The authors noted several different sources of noise in human judgment –one problem is individual differences (in the tendency to judge targets harshly or benignly, for example, which is called level noise). Besides level noise, another important source of error is pattern noise - one judge may be harsh in his penalties for drunken driving, but relatively benign in his punishments for tax evasion; whereas another judge may show the reverse pattern (as Kahneman notes, this can also be called the judge x problem interaction). Another is the use of judgment scales that use vague and imprecise subjective descriptors. Still another is random variation in the order in which judges see different sources of evidence.

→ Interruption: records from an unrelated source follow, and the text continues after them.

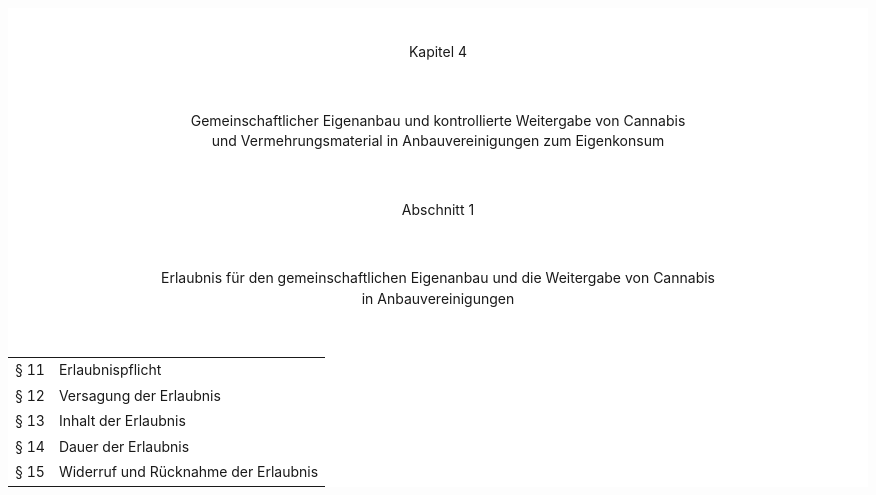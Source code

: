  

</div>

<div class="S5" style="text-align:center;">

Kapitel 4

</div>

<div class="jurAbsatz">

 

</div>

<div class="S5" style="text-align:center;">

Gemeinschaftlicher Eigenanbau und kontrollierte Weitergabe von
Cannabis  
und Vermehrungsmaterial in Anbauvereinigungen zum Eigenkonsum

</div>

<div class="jurAbsatz">

 

</div>

<div class="S5" style="text-align:center;">

Abschnitt 1

</div>

<div class="jurAbsatz">

 

</div>

<div class="S5" style="text-align:center;">

Erlaubnis für den gemeinschaftlichen Eigenanbau und die Weitergabe von
Cannabis  
in Anbauvereinigungen

</div>

<div class="jurAbsatz">

 

</div>

|      |                                      |
| :--- | :----------------------------------- |
| § 11 | Erlaubnispflicht                     |
| § 12 | Versagung der Erlaubnis              |
| § 13 | Inhalt der Erlaubnis                 |
| § 14 | Dauer der Erlaubnis                  |
| § 15 | Widerruf und Rücknahme der Erlaubnis |
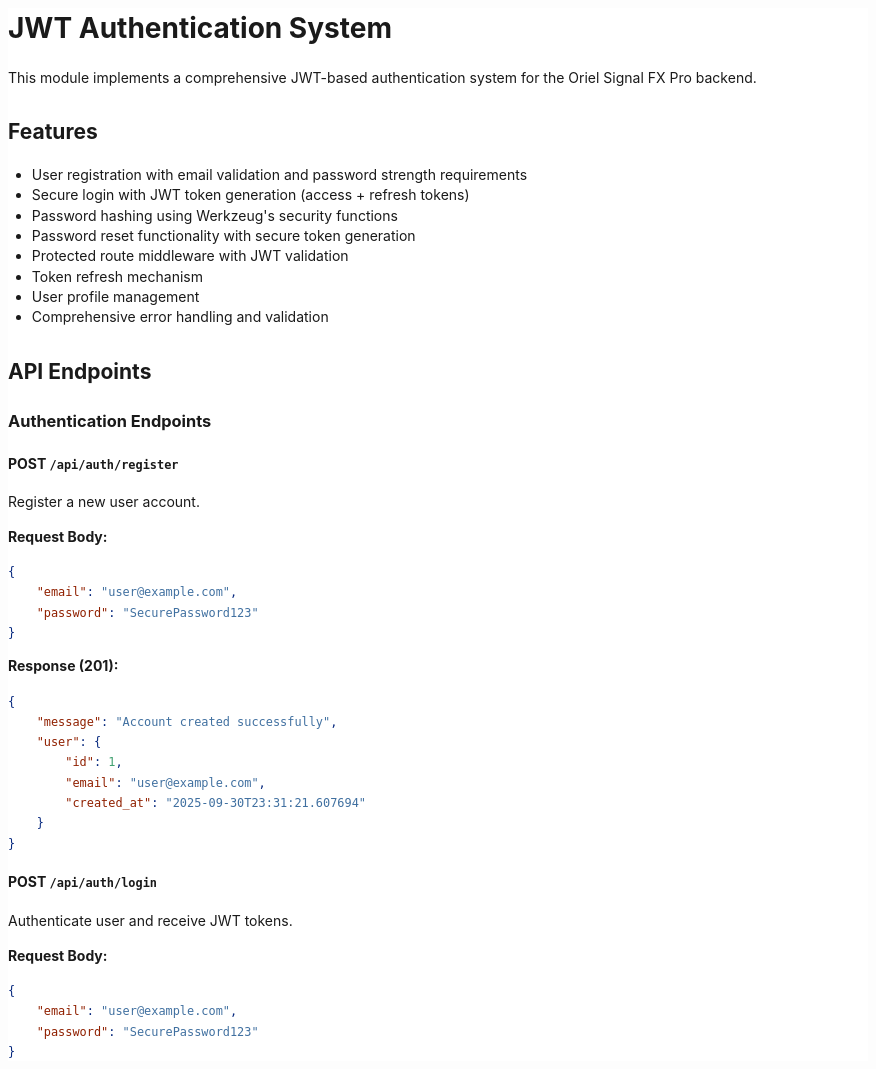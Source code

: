 # JWT Authentication System

This module implements a comprehensive JWT-based authentication system for the Oriel Signal FX Pro backend.

## Features

- User registration with email validation and password strength requirements
- Secure login with JWT token generation (access + refresh tokens)
- Password hashing using Werkzeug's security functions
- Password reset functionality with secure token generation
- Protected route middleware with JWT validation
- Token refresh mechanism
- User profile management
- Comprehensive error handling and validation

## API Endpoints

### Authentication Endpoints

#### POST `/api/auth/register`
Register a new user account.

**Request Body:**
```json
{
    "email": "user@example.com",
    "password": "SecurePassword123"
}
```

**Response (201):**
```json
{
    "message": "Account created successfully",
    "user": {
        "id": 1,
        "email": "user@example.com",
        "created_at": "2025-09-30T23:31:21.607694"
    }
}
```

#### POST `/api/auth/login`
Authenticate user and receive JWT tokens.

**Request Body:**
```json
{
    "email": "user@example.com",
    "password": "SecurePassword123"
}
```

Kahneman et al. also suggested several helpful hints about how to reduce noise. One is to have all judges apply a strict set of decision rules, with no room for subjective judgment (research has consistently demonstrated that computational formulas outperform even highly expert individual judges). Another is to have different members of a team judge different dimensions separately (in accepting graduate students, one person evaluates their research experience, another evaluates the quality of letters, another evaluates their grades and test scores, for example). Judges should not talk to one another during the evaluation process but record their conclusions before any discussion. Finally, the authors suggested making relative judgments and using ranking (in judging job applicants, or evaluating employees, for example, rank them all against one another rather than using a scale that allows everyone to be rated as “excellent”).
Kahneman et al. presented several real-life cases demonstrating the prevalence and importance of noise and addressing some of the common objections to reducing noise. One of the most troubling cases involved judicial penalties for the same crime. Judges like to think that they are tailoring the punishment to each particular case.

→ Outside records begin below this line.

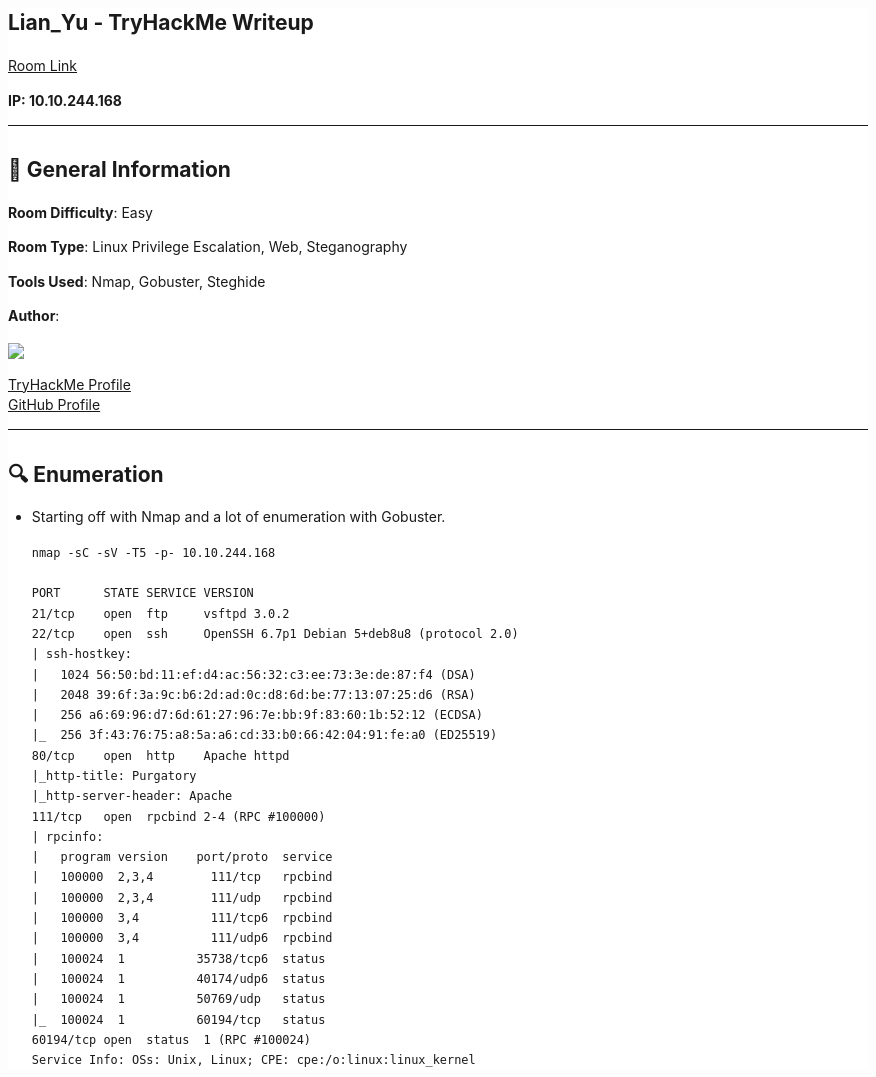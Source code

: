 ## Lian_Yu - TryHackMe Writeup

[Room Link](https://tryhackme.com/room/lianyu)

**IP: 10.10.244.168**

---

## 📌 General Information

**Room Difficulty**: Easy  <br>

**Room Type**: Linux Privilege Escalation, Web, Steganography <br>

**Tools Used**: Nmap, Gobuster, Steghide<br>

**Author**: <br>

[<img align='center' src="https://github.com/mauzware/mauzware/blob/main/LOGO%20CUT.png"/>](https://github.com/mauzware)

[TryHackMe Profile](https://tryhackme.com/p/mauzinho) <br>
[GitHub Profile](https://github.com/mauzware)

---

## 🔍 Enumeration

- Starting off with Nmap and a lot of enumeration with Gobuster.

  ```
  nmap -sC -sV -T5 -p- 10.10.244.168 

  PORT      STATE SERVICE VERSION
  21/tcp    open  ftp     vsftpd 3.0.2
  22/tcp    open  ssh     OpenSSH 6.7p1 Debian 5+deb8u8 (protocol 2.0)
  | ssh-hostkey: 
  |   1024 56:50:bd:11:ef:d4:ac:56:32:c3:ee:73:3e:de:87:f4 (DSA)
  |   2048 39:6f:3a:9c:b6:2d:ad:0c:d8:6d:be:77:13:07:25:d6 (RSA)
  |   256 a6:69:96:d7:6d:61:27:96:7e:bb:9f:83:60:1b:52:12 (ECDSA)
  |_  256 3f:43:76:75:a8:5a:a6:cd:33:b0:66:42:04:91:fe:a0 (ED25519)
  80/tcp    open  http    Apache httpd
  |_http-title: Purgatory
  |_http-server-header: Apache
  111/tcp   open  rpcbind 2-4 (RPC #100000)
  | rpcinfo: 
  |   program version    port/proto  service
  |   100000  2,3,4        111/tcp   rpcbind
  |   100000  2,3,4        111/udp   rpcbind
  |   100000  3,4          111/tcp6  rpcbind
  |   100000  3,4          111/udp6  rpcbind
  |   100024  1          35738/tcp6  status
  |   100024  1          40174/udp6  status
  |   100024  1          50769/udp   status
  |_  100024  1          60194/tcp   status
  60194/tcp open  status  1 (RPC #100024)
  Service Info: OSs: Unix, Linux; CPE: cpe:/o:linux:linux_kernel
  ```
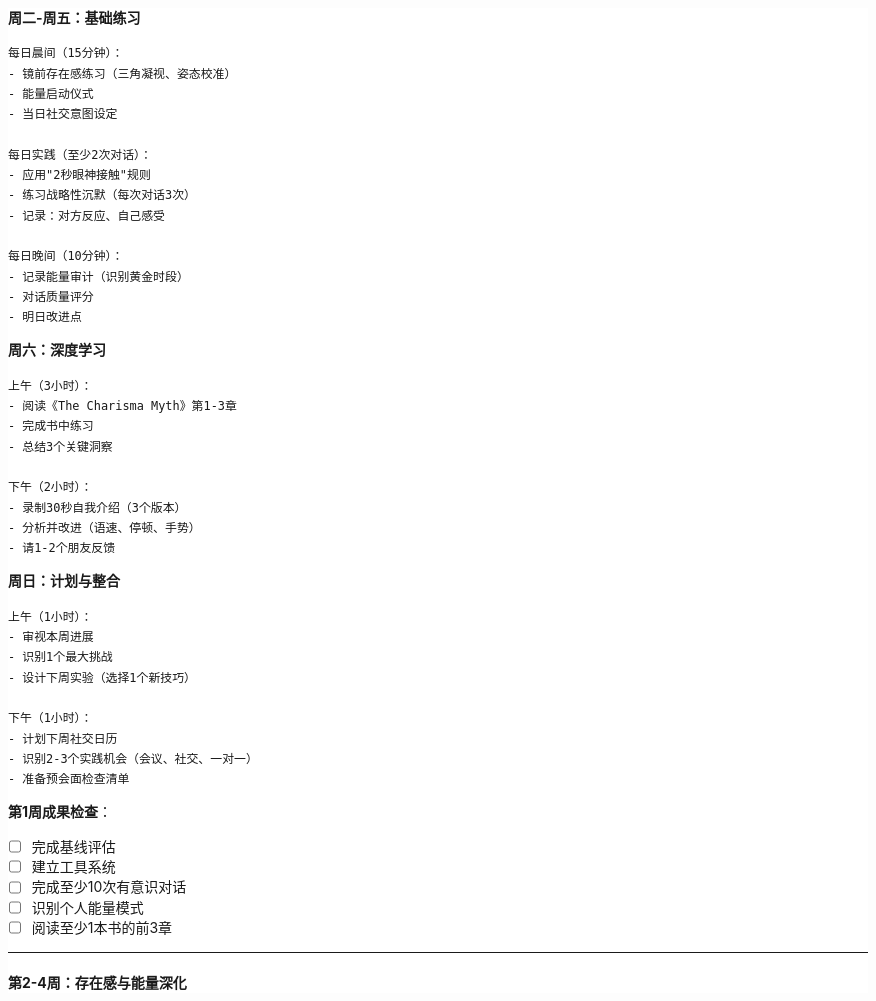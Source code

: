 **周二-周五：基础练习**
```
每日晨间（15分钟）：
- 镜前存在感练习（三角凝视、姿态校准）
- 能量启动仪式
- 当日社交意图设定

每日实践（至少2次对话）：
- 应用"2秒眼神接触"规则
- 练习战略性沉默（每次对话3次）
- 记录：对方反应、自己感受

每日晚间（10分钟）：
- 记录能量审计（识别黄金时段）
- 对话质量评分
- 明日改进点
```

**周六：深度学习**
```
上午（3小时）：
- 阅读《The Charisma Myth》第1-3章
- 完成书中练习
- 总结3个关键洞察

下午（2小时）：
- 录制30秒自我介绍（3个版本）
- 分析并改进（语速、停顿、手势）
- 请1-2个朋友反馈
```

**周日：计划与整合**
```
上午（1小时）：
- 审视本周进展
- 识别1个最大挑战
- 设计下周实验（选择1个新技巧）

下午（1小时）：
- 计划下周社交日历
- 识别2-3个实践机会（会议、社交、一对一）
- 准备预会面检查清单
```

**第1周成果检查**：
- [ ] 完成基线评估
- [ ] 建立工具系统
- [ ] 完成至少10次有意识对话
- [ ] 识别个人能量模式
- [ ] 阅读至少1本书的前3章

---

#### **第2-4周：存在感与能量深化**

However, evidence suggests that different judges judging the same criminal case present wildly different sentences. And the same judge may be harsh or lenient depending on what time of the day they are making the decision.
After the evidence about noise in sentencing became widely known, there was an attempt to apply fairer rules by developing standardized penalties for the same crime. Unfortunately, judges rebelled, the corrective laws were overturned, and the unfair variation in the distribution of penalties returned.
Noise in human judgment is a serious problem, and it results in a great deal of inefficiency and unfairness. Hence, this ought to be required reading for anyone who ever makes judgments with implications for their future or for the lives of others, which is pretty much every one of us (in my judgment).
References
Kahneman, D., Sibony, O., & Sunstein, C. (2021). Noise; A flaw in human judgment. New York: Little Brown.